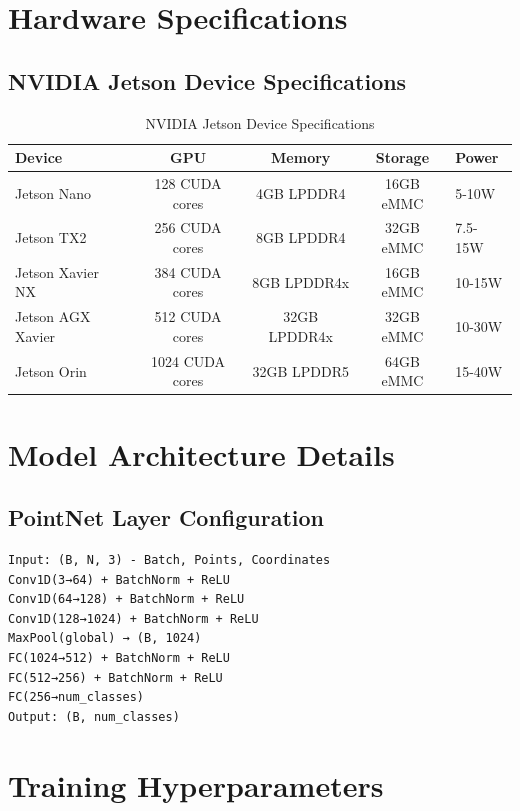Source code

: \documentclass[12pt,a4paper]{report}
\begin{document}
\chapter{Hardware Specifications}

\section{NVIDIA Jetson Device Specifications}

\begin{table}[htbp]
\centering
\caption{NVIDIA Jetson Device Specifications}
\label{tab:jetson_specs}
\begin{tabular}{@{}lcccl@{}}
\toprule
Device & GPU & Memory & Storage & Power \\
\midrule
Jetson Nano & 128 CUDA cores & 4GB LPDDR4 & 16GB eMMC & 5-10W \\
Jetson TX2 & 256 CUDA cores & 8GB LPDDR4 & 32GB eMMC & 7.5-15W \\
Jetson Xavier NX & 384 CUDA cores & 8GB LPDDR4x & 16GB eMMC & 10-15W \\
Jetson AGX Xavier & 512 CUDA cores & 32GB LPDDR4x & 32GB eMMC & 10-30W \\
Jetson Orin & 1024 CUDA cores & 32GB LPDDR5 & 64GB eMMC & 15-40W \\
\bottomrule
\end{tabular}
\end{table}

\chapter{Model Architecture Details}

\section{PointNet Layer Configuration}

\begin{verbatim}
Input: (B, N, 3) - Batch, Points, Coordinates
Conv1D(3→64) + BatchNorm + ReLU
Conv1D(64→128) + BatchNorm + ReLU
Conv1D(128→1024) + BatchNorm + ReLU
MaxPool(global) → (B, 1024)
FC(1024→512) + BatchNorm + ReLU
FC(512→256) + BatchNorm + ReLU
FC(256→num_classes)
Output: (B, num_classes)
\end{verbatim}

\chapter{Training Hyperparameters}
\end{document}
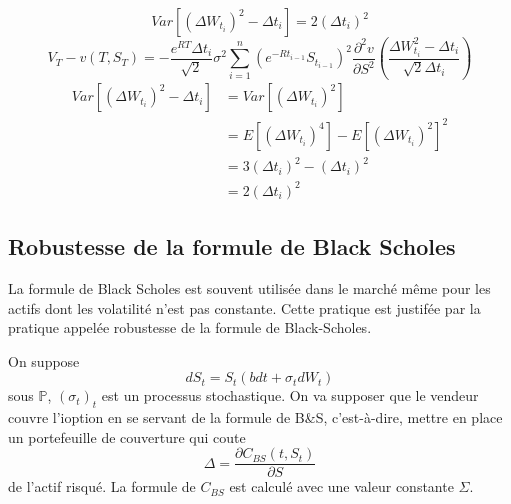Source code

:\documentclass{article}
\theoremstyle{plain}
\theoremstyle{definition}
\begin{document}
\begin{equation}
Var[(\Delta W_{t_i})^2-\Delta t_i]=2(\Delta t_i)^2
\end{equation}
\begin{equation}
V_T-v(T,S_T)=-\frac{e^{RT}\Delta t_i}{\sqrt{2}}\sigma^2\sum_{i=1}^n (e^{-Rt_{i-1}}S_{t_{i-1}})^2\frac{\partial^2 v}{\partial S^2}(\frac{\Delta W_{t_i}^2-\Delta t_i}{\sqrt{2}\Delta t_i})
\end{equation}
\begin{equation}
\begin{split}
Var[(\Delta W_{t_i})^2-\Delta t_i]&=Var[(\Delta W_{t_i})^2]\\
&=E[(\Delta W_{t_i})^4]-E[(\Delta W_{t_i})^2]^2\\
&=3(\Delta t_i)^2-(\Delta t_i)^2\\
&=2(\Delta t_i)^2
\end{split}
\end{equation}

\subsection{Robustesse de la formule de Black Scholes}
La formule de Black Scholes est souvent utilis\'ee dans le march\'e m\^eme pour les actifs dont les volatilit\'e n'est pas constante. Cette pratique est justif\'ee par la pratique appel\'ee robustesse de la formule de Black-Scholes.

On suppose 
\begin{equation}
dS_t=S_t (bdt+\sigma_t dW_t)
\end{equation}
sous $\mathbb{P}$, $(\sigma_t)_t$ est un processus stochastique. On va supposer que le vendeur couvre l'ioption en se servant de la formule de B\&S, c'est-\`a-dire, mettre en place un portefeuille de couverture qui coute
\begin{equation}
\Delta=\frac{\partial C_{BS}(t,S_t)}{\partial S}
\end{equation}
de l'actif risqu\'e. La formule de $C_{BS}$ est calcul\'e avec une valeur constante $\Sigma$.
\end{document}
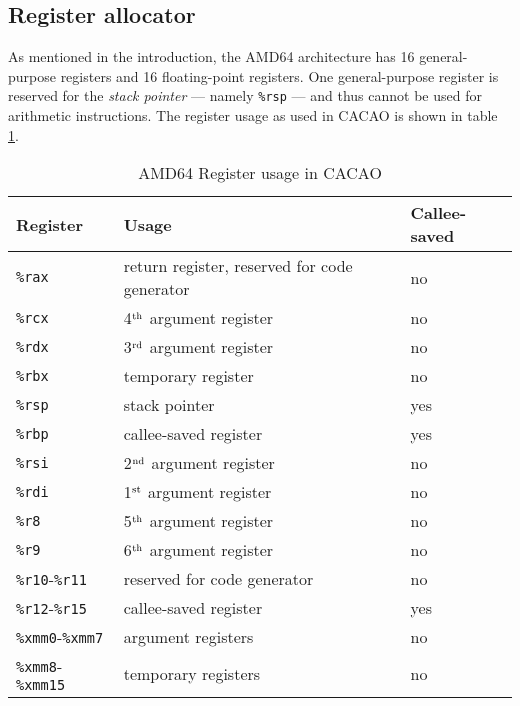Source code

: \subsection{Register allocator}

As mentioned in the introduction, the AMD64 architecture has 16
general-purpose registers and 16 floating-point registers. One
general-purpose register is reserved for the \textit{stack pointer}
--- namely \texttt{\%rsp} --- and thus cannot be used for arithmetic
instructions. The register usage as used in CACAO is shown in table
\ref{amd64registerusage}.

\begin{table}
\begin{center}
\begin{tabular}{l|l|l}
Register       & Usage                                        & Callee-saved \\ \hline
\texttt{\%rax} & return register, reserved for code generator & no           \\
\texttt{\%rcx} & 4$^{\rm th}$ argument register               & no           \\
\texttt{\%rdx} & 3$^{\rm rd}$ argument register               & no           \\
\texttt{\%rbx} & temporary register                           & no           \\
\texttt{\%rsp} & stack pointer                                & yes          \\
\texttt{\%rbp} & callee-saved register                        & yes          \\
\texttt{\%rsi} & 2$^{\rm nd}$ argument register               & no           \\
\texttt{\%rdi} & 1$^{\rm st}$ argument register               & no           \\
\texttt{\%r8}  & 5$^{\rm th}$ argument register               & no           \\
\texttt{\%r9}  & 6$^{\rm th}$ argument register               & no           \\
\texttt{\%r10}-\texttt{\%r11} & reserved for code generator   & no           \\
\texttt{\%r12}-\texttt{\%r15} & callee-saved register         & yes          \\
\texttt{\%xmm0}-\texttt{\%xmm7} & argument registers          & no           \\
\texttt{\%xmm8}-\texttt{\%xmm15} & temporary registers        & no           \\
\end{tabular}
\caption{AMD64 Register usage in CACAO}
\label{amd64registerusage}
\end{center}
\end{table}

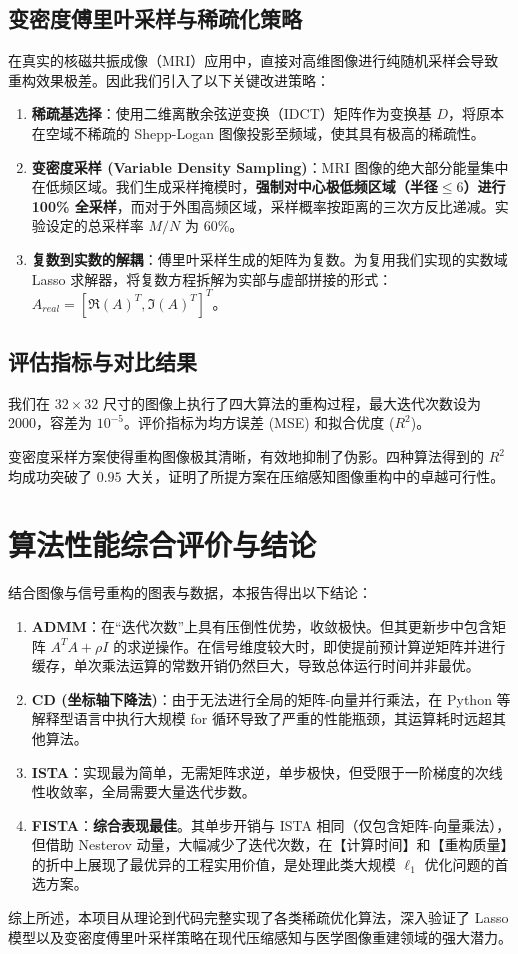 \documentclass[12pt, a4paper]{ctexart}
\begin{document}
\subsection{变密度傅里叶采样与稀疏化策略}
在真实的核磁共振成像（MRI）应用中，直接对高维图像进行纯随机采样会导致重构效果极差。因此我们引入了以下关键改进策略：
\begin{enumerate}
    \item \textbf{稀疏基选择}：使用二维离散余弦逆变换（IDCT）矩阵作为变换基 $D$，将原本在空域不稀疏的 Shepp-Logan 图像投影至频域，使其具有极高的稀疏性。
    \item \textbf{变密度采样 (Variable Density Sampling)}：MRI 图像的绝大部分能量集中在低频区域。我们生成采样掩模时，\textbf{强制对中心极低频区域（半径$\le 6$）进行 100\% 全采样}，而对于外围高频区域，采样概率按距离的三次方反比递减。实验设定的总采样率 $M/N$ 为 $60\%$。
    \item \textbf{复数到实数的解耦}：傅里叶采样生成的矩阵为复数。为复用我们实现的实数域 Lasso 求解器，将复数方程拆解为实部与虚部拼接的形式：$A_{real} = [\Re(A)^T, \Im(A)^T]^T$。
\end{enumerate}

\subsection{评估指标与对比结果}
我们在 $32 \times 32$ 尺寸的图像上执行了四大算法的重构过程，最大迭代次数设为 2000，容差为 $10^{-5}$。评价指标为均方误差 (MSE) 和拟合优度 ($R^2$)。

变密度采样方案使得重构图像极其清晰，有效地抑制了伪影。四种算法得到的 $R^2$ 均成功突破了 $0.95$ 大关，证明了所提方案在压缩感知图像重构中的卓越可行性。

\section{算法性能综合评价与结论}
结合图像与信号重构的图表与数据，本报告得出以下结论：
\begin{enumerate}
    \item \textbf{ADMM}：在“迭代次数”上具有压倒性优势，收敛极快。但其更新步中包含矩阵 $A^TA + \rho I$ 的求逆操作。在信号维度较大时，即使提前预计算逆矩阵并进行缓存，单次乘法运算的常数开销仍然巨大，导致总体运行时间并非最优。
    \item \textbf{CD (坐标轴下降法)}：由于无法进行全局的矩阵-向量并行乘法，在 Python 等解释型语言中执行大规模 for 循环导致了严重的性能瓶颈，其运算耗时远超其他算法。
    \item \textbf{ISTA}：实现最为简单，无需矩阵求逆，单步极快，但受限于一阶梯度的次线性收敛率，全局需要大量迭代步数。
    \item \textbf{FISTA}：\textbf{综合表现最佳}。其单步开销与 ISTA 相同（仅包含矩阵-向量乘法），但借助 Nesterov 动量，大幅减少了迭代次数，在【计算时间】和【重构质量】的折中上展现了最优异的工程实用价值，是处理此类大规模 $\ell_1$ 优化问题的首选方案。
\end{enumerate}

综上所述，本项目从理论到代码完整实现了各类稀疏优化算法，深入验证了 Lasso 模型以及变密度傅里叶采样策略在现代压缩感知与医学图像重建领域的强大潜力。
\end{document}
****************
## What to work on
Would you please copy all lines in the data that contain the word "argument"?

## Output of the task
\texttt{\%rcx} & 4$^{\rm th}$ argument register               & no           \\
\texttt{\%rdx} & 3$^{\rm rd}$ argument register               & no           \\
\texttt{\%rsi} & 2$^{\rm nd}$ argument register               & no           \\
\texttt{\%rdi} & 1$^{\rm st}$ argument register               & no           \\
\texttt{\%r8}  & 5$^{\rm th}$ argument register               & no           \\
\texttt{\%r9}  & 6$^{\rm th}$ argument register               & no           \\
\texttt{\%xmm0}-\texttt{\%xmm7} & argument registers          & no           \\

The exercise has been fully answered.